• **Work request**
From the first line to the last, copy the material exactly and leave the pictures out.

----- Source information -----

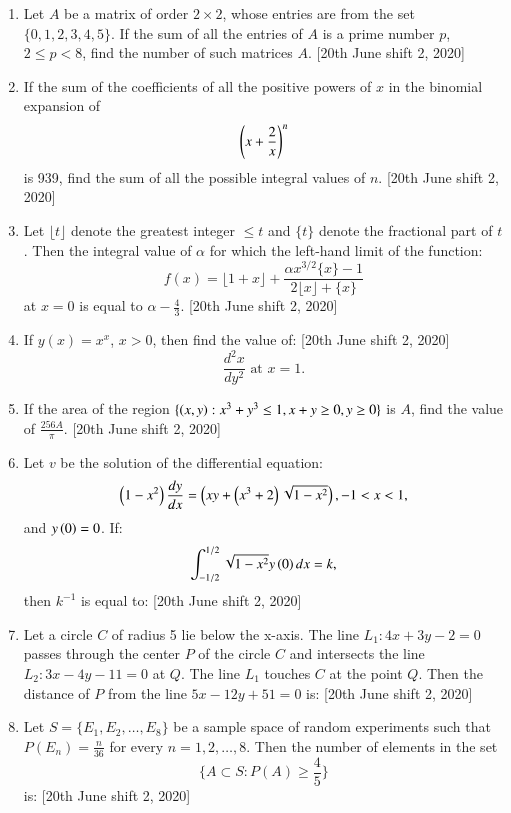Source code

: \documentclass[journal,12pt,twocolumn]{IEEEtran}
\theoremstyle{remark}
\begin{document}
\begin{enumerate}
    \item Let $ A $ be a matrix of order $ 2 \times 2 $, whose entries are from the set $ \{0, 1, 2, 3, 4, 5\} $. If the sum of all the entries of $ A $ is a prime number $ p $, $ 2 \leq p < 8 $, find the number of such matrices $ A $. \hfill{[20th June shift 2, 2020]}

    \item If the sum of the coefficients of all the positive powers of $ x $ in the binomial expansion of 
    \[
    \left(x + \frac{2}{x}\right)^n
    \]
    is 939, find the sum of all the possible integral values of $ n $. \hfill{[20th June shift 2, 2020]}


    \item Let $ \lfloor t \rfloor $ denote the greatest integer $ \leq t $ and $ \{ t \} $ denote the fractional part of $ t $. Then the integral value of $ \alpha $ for which the left-hand limit of the function:
    \[
    f(x) = \lfloor 1 + x \rfloor + \frac{\alpha x^{3/2} \{ x \} - 1}{2 \lfloor x \rfloor + \{ x \}}
    \]
    at $ x = 0 $ is equal to $ \alpha - \frac{4}{3} $.  \hfill{[20th June shift 2, 2020]}

    \item If $ y(x) = x^x $, $ x > 0 $, then find the value of: \hfill{[20th June shift 2, 2020]}
    \[
    \frac{d^2x}{dy^2} \text{ at } x = 1.
    \]

    \item If the area of the region $ \{ \left(x, y\right): x^3 + y^3 \leq 1, x + y \geq 0, y \geq 0 \} $ is $ A $, find the value of $ \frac{256A}{\pi} $. \hfill{[20th June shift 2, 2020]}

    \item Let $ v $ be the solution of the differential equation: 
    \[
    \left(1 - x^2\right) \frac{dy}{dx} = \left(xy + \left(x^3 + 2\right)\sqrt{1 - x^2}\right), -1 < x < 1,
    \]
    and $ y\left(0\right) = 0 $. If:
    \[
    \int_{-1/2}^{1/2} \sqrt{1 - x^2} y\left(0\right) dx = k,
    \]
    then $ k^{-1} $ is equal to: \hfill{[20th June shift 2, 2020]}

    \item Let a circle $ C $ of radius 5 lie below the x-axis. The line $ L_1: 4x + 3y - 2 = 0 $ passes through the center $ P $ of the circle $ C $ and intersects the line $ L_2: 3x - 4y - 11 = 0 $ at $ Q $. The line $ L_1 $ touches $ C $ at the point $ Q $. Then the distance of $ P $ from the line $ 5x - 12y + 51 = 0 $ is:  \hfill{[20th June shift 2, 2020]}
    
    \item Let $ S = \{ E_1, E_2, \dots, E_8 \} $ be a sample space of random experiments such that $ P(E_n) = \frac{n}{36} $ for every $ n = 1, 2, \dots, 8 $. Then the number of elements in the set 
    \[
    \{ A \subset S : P(A) \geq \frac{4}{5} \}
    \]
    is:  \hfill{[20th June shift 2, 2020]}
   

    
\end{enumerate}
\end{document}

-----

• **Result of the task**
Source code

: \documentclass[journal,12pt,twocolumn]{IEEEtran}
\theoremstyle{remark}
\begin{document}
\begin{enumerate}
    \item Let $ A $ be a matrix of order $ 2 \times 2 $, whose entries are from the set $ \{0, 1, 2, 3, 4, 5\} $. If the sum of all the entries of $ A $ is a prime number $ p $, $ 2 \leq p < 8 $, find the number of such matrices $ A $. \hfill{[20th June shift 2, 2020]}

    \item If the sum of the coefficients of all the positive powers of $ x $ in the binomial expansion of 
    \[
    \left(x + \frac{2}{x}\right)^n
    \]
    is 939, find the sum of all the possible integral values of $ n $. \hfill{[20th June shift 2, 2020]}


    \item Let $ \lfloor t \rfloor $ denote the greatest integer $ \leq t $ and $ \{ t \} $ denote the fractional part of $ t $. Then the integral value of $ \alpha $ for which the left-hand limit of the function:
    \[
    f(x) = \lfloor 1 + x \rfloor + \frac{\alpha x^{3/2} \{ x \} - 1}{2 \lfloor x \rfloor + \{ x \}}
    \]
    at $ x = 0 $ is equal to $ \alpha - \frac{4}{3} $.  \hfill{[20th June shift 2, 2020]}

    \item If $ y(x) = x^x $, $ x > 0 $, then find the value of: \hfill{[20th June shift 2, 2020]}
    \[
    \frac{d^2x}{dy^2} \text{ at } x = 1.
    \]

    \item If the area of the region $ \{ \left(x, y\right): x^3 + y^3 \leq 1, x + y \geq 0, y \geq 0 \} $ is $ A $, find the value of $ \frac{256A}{\pi} $. \hfill{[20th June shift 2, 2020]}

    \item Let $ v $ be the solution of the differential equation: 
    \[
    \left(1 - x^2\right) \frac{dy}{dx} = \left(xy + \left(x^3 + 2\right)\sqrt{1 - x^2}\right), -1 < x < 1,
    \]
    and $ y\left(0\right) = 0 $. If:
    \[
    \int_{-1/2}^{1/2} \sqrt{1 - x^2} y\left(0\right) dx = k,
    \]
    then $ k^{-1} $ is equal to: \hfill{[20th June shift 2, 2020]}

    \item Let a circle $ C $ of radius 5 lie below the x-axis. The line $ L_1: 4x + 3y - 2 = 0 $ passes through the center $ P $ of the circle $ C $ and intersects the line $ L_2: 3x - 4y - 11 = 0 $ at $ Q $. The line $ L_1 $ touches $ C $ at the point $ Q $. Then the distance of $ P $ from the line $ 5x - 12y + 51 = 0 $ is:  \hfill{[20th June shift 2, 2020]}
    
    \item Let $ S = \{ E_1, E_2, \dots, E_8 \} $ be a sample space of random experiments such that $ P(E_n) = \frac{n}{36} $ for every $ n = 1, 2, \dots, 8 $. Then the number of elements in the set 
    \[
    \{ A \subset S : P(A) \geq \frac{4}{5} \}
    \]
    is:  \hfill{[20th June shift 2, 2020]}
   

    
\end{enumerate}
\end{document}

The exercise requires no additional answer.